Locate the word "suggests" in the data below, then copy every line that holds it.

*****

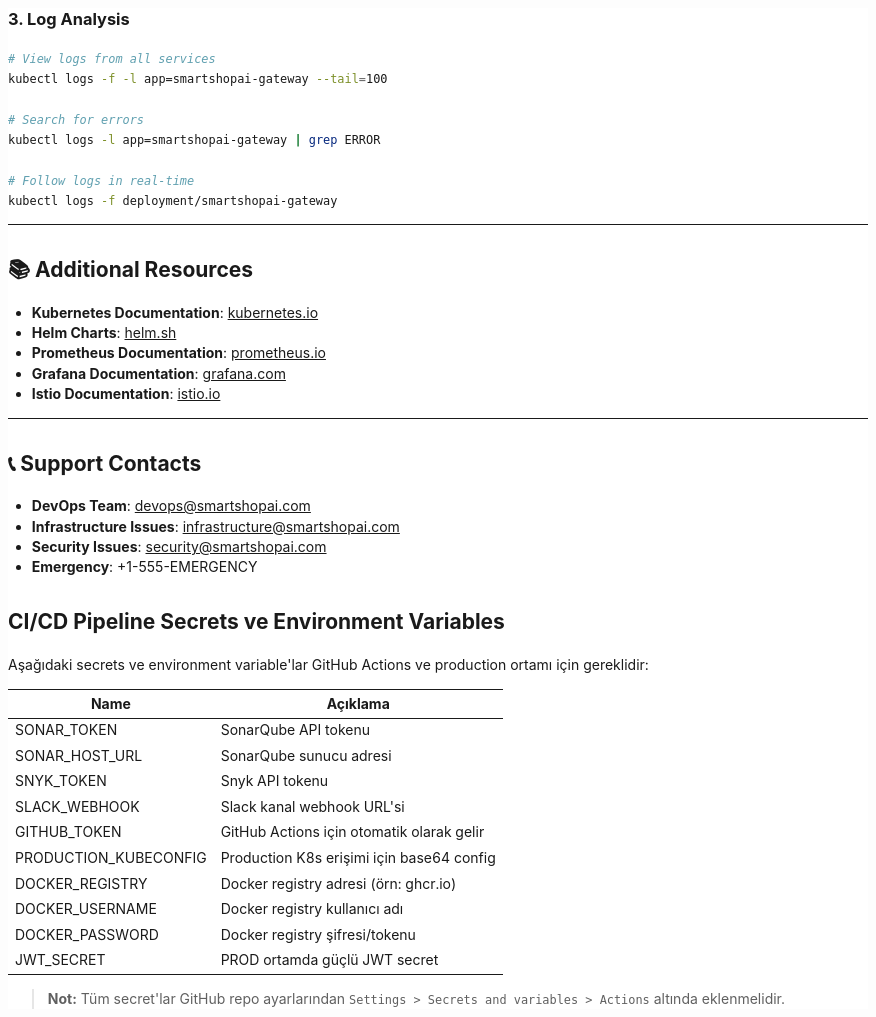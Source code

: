 ### **3. Log Analysis**

```bash
# View logs from all services
kubectl logs -f -l app=smartshopai-gateway --tail=100

# Search for errors
kubectl logs -l app=smartshopai-gateway | grep ERROR

# Follow logs in real-time
kubectl logs -f deployment/smartshopai-gateway
```

---

## 📚 **Additional Resources**

- **Kubernetes Documentation**: [kubernetes.io](https://kubernetes.io/docs/)
- **Helm Charts**: [helm.sh](https://helm.sh/)
- **Prometheus Documentation**: [prometheus.io](https://prometheus.io/docs/)
- **Grafana Documentation**: [grafana.com](https://grafana.com/docs/)
- **Istio Documentation**: [istio.io](https://istio.io/docs/)

---

## 📞 **Support Contacts**

- **DevOps Team**: devops@smartshopai.com
- **Infrastructure Issues**: infrastructure@smartshopai.com
- **Security Issues**: security@smartshopai.com
- **Emergency**: +1-555-EMERGENCY

## CI/CD Pipeline Secrets ve Environment Variables

Aşağıdaki secrets ve environment variable'lar GitHub Actions ve production ortamı için gereklidir:

| Name                | Açıklama                                      |
|---------------------|-----------------------------------------------|
| SONAR_TOKEN         | SonarQube API tokenu                          |
| SONAR_HOST_URL      | SonarQube sunucu adresi                       |
| SNYK_TOKEN          | Snyk API tokenu                               |
| SLACK_WEBHOOK       | Slack kanal webhook URL'si                    |
| GITHUB_TOKEN        | GitHub Actions için otomatik olarak gelir     |
| PRODUCTION_KUBECONFIG | Production K8s erişimi için base64 config   |
| DOCKER_REGISTRY     | Docker registry adresi (örn: ghcr.io)         |
| DOCKER_USERNAME     | Docker registry kullanıcı adı                 |
| DOCKER_PASSWORD     | Docker registry şifresi/tokenu                |
| JWT_SECRET          | PROD ortamda güçlü JWT secret                 |

> **Not:** Tüm secret'lar GitHub repo ayarlarından `Settings > Secrets and variables > Actions` altında eklenmelidir.
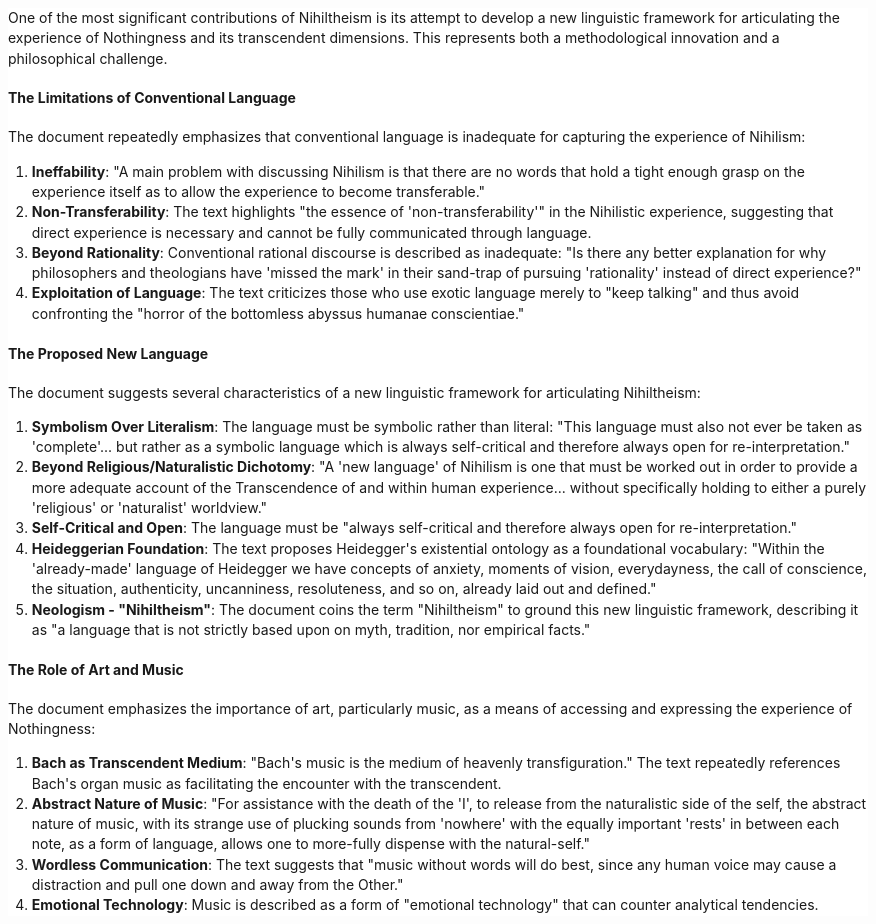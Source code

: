 One of the most significant contributions of Nihiltheism is its attempt to develop a new linguistic framework for articulating the experience of Nothingness and its transcendent dimensions. This represents both a methodological innovation and a philosophical challenge.

#### The Limitations of Conventional Language

The document repeatedly emphasizes that conventional language is inadequate for capturing the experience of Nihilism:

1. ****Ineffability****: "A main problem with discussing Nihilism is that there are no words that hold a tight enough grasp on the experience itself as to allow the experience to become transferable."
2. ****Non-Transferability****: The text highlights "the essence of 'non-transferability'" in the Nihilistic experience, suggesting that direct experience is necessary and cannot be fully communicated through language.
3. ****Beyond Rationality****: Conventional rational discourse is described as inadequate: "Is there any better explanation for why philosophers and theologians have 'missed the mark' in their sand-trap of pursuing 'rationality' instead of direct experience?"
4. ****Exploitation of Language****: The text criticizes those who use exotic language merely to "keep talking" and thus avoid confronting the "horror of the bottomless abyssus humanae conscientiae."

#### The Proposed New Language

The document suggests several characteristics of a new linguistic framework for articulating Nihiltheism:

1. ****Symbolism Over Literalism****: The language must be symbolic rather than literal: "This language must also not ever be taken as 'complete'... but rather as a symbolic language which is always self-critical and therefore always open for re-interpretation."
2. ****Beyond Religious/Naturalistic Dichotomy****: "A 'new language' of Nihilism is one that must be worked out in order to provide a more adequate account of the Transcendence of and within human experience... without specifically holding to either a purely 'religious' or 'naturalist' worldview."
3. ****Self-Critical and Open****: The language must be "always self-critical and therefore always open for re-interpretation."
4. ****Heideggerian Foundation****: The text proposes Heidegger's existential ontology as a foundational vocabulary: "Within the 'already-made' language of Heidegger we have concepts of anxiety, moments of vision, everydayness, the call of conscience, the situation, authenticity, uncanniness, resoluteness, and so on, already laid out and defined."
5. ****Neologism - "Nihiltheism"****: The document coins the term "Nihiltheism" to ground this new linguistic framework, describing it as "a language that is not strictly based upon on myth, tradition, nor empirical facts."

#### The Role of Art and Music

The document emphasizes the importance of art, particularly music, as a means of accessing and expressing the experience of Nothingness:

1. ****Bach as Transcendent Medium****: "Bach's music is the medium of heavenly transfiguration." The text repeatedly references Bach's organ music as facilitating the encounter with the transcendent.
2. ****Abstract Nature of Music****: "For assistance with the death of the 'I', to release from the naturalistic side of the self, the abstract nature of music, with its strange use of plucking sounds from 'nowhere' with the equally important 'rests' in between each note, as a form of language, allows one to more-fully dispense with the natural-self."
3. ****Wordless Communication****: The text suggests that "music without words will do best, since any human voice may cause a distraction and pull one down and away from the Other."
4. ****Emotional Technology****: Music is described as a form of "emotional technology" that can counter analytical tendencies.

*****

WRITTEN ANSWER
The document suggests several characteristics of a new linguistic framework for articulating Nihiltheism:
3. ****Wordless Communication****: The text suggests that "music without words will do best, since any human voice may cause a distraction and pull one down and away from the Other."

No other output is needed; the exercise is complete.